A photo display in the Nashville Museum of African American Music.
Photo: 353 Media Group

A New Nashville Museum Traces 400 Years of Black Music

The National Museum of African American Music contextualizes how Black song traditions contributed to the American soundscape.
By Tom Morris
March 6, 2021
2 minute read

More than two decades in the making, the National Museum of African American Music opened last month in Nashville, Tennessee, on Martin Luther King Jr. Day. Through its seven galleries and the some 1,500 objects in its collection—which range from one of Jimi Hendrix’s wrecked guitars to a trombone owned by the late musician Helen Jones-Woods, who played in the first integrated all-female jazz orchestra—more than four centuries of Black music, and the ways in which it contributed to the United States’s soundscape, are unpacked, preserved, and celebrated. “We want visitors to see how African-American music affects the music they listen to now,” senior curator Dr. Steven Lewis says. “And we hope they leave the museum with a deeper understanding of how today’s music fits into the context of Black music history as a whole.”

The institution takes visitors on a chronological journey through the history of American song, reaching as far back as the instruments and dance traditions brought to the country by enslaved Africans in the early 1600s. One section, “Wade in the Water,” examines the roots of gospel music, while another, “A Love Supreme,” considers the Harlem Renaissance and the early days of jazz; a segment called “The Message” surveys the beginnings of hip-hop. There are also several tributes to lesser-known acts, including the early blues singer Ma Rainey and Sister Rosetta Tharpe, a trailblazing queer woman whose rock ’n’ roll guitar stylings influenced musicians including Chuck Berry and Little Richard.

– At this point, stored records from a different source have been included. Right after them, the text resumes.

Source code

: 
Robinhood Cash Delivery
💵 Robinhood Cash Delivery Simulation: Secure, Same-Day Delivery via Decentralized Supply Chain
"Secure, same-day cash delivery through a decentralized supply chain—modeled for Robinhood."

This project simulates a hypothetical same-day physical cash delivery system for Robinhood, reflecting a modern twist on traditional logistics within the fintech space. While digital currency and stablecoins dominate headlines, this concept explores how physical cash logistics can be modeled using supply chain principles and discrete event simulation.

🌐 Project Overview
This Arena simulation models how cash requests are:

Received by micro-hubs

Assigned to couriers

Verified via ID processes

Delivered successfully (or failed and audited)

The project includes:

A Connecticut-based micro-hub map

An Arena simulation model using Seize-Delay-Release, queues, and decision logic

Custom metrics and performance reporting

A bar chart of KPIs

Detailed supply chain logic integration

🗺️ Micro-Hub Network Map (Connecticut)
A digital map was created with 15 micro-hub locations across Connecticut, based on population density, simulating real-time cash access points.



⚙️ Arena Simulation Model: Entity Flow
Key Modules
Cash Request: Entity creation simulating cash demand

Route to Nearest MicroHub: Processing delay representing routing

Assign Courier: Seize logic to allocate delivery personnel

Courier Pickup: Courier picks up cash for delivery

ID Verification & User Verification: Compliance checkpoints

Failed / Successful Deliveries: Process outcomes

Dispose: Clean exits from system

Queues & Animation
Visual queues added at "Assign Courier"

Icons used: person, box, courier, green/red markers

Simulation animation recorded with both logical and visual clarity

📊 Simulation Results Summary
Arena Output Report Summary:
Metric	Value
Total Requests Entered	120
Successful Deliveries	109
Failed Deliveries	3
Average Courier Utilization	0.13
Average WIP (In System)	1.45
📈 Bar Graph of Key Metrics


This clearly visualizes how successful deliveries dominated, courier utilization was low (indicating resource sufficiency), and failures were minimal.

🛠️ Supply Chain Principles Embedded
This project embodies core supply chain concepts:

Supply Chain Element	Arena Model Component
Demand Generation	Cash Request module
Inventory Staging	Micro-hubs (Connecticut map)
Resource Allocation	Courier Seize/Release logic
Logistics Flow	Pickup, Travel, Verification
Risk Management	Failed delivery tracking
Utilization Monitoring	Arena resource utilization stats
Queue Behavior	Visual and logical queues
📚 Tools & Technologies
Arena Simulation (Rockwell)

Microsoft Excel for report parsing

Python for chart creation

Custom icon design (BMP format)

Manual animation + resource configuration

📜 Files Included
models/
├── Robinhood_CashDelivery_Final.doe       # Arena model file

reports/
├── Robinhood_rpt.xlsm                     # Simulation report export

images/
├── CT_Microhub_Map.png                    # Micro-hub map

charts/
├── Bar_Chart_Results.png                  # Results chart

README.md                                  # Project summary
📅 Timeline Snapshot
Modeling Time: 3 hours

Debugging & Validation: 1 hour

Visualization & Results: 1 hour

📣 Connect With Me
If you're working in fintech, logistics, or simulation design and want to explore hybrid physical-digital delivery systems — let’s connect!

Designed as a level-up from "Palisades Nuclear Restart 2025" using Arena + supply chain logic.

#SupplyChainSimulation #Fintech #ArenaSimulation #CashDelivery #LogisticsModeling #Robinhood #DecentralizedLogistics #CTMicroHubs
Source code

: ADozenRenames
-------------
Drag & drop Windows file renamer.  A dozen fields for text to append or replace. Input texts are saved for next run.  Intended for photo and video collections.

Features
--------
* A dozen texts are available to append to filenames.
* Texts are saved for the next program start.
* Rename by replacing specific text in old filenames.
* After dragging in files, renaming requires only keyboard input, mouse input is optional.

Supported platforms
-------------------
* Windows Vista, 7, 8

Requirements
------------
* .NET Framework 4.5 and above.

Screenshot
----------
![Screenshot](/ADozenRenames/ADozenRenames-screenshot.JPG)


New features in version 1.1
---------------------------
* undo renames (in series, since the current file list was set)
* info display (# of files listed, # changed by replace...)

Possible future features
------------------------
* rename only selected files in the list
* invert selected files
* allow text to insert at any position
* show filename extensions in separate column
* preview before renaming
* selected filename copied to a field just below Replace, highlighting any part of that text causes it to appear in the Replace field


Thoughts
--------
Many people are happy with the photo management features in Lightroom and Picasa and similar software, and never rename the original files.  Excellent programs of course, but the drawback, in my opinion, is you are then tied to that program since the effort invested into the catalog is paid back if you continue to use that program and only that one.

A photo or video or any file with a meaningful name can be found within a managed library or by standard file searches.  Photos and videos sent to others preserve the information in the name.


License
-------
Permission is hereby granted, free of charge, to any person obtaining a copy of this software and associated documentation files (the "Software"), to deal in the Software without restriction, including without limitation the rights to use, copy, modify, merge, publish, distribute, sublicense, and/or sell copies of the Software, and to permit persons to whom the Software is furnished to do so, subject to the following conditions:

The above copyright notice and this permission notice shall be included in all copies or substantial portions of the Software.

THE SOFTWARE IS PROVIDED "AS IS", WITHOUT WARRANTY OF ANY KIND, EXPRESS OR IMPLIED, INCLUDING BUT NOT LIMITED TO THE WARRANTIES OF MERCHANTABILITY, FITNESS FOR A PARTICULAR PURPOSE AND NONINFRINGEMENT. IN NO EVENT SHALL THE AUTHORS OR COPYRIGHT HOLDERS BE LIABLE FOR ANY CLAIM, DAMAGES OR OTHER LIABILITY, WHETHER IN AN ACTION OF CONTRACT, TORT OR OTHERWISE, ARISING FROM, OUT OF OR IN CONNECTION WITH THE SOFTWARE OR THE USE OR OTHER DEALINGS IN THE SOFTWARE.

The experience, enhanced with interactive activities for visitors, who can make hip-hop beats or sing “Oh Happy Day” with a virtual gospel choir, paints a compelling picture of how culture influences sound and vice versa. “African Americans are responsible for the musical legacy of our country,” Dr. Lewis says. “That music and its artists don’t emerge out of a vacuum—they were influenced by their environment, their history, and what was going on around them. We want to set all of that in context.”